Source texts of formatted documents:
==========
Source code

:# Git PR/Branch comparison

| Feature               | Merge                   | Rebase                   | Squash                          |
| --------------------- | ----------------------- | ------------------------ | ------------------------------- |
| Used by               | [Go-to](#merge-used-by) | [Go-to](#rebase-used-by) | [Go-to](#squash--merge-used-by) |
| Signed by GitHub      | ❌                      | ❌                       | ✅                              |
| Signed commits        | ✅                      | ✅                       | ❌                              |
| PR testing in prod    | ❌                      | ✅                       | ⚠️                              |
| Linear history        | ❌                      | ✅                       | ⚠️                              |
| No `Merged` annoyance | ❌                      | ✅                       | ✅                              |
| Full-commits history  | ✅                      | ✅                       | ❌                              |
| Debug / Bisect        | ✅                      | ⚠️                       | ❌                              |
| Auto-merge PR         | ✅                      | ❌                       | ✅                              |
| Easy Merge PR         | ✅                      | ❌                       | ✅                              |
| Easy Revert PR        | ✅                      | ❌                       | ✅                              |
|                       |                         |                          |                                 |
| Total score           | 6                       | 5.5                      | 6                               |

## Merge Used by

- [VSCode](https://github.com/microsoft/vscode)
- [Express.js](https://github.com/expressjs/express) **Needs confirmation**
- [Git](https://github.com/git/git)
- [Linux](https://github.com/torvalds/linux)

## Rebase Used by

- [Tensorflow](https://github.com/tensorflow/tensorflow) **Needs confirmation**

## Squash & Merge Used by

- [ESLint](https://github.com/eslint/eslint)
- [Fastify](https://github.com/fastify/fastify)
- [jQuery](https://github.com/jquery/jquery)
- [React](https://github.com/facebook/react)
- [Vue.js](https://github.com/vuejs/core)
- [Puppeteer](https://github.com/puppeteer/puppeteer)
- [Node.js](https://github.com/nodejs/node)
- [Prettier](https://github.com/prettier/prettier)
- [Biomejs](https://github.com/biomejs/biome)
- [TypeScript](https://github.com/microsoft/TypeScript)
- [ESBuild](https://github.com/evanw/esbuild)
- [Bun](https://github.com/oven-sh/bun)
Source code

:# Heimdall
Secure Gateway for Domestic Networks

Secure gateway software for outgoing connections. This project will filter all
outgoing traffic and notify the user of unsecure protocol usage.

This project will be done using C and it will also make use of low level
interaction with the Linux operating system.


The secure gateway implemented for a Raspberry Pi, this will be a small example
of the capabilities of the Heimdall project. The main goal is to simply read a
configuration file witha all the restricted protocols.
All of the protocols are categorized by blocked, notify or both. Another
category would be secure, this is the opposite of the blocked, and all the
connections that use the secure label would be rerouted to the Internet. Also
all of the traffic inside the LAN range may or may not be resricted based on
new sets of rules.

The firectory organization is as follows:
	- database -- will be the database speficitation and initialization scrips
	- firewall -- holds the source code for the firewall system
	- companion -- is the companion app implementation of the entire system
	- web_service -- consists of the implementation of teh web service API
==========
Task statement:
Which lines in the entries above contain "protocols"? Pull each of them out.

Exercise response:
configuration file witha all the restricted protocols.
All of the protocols are categorized by blocked, notify or both. Another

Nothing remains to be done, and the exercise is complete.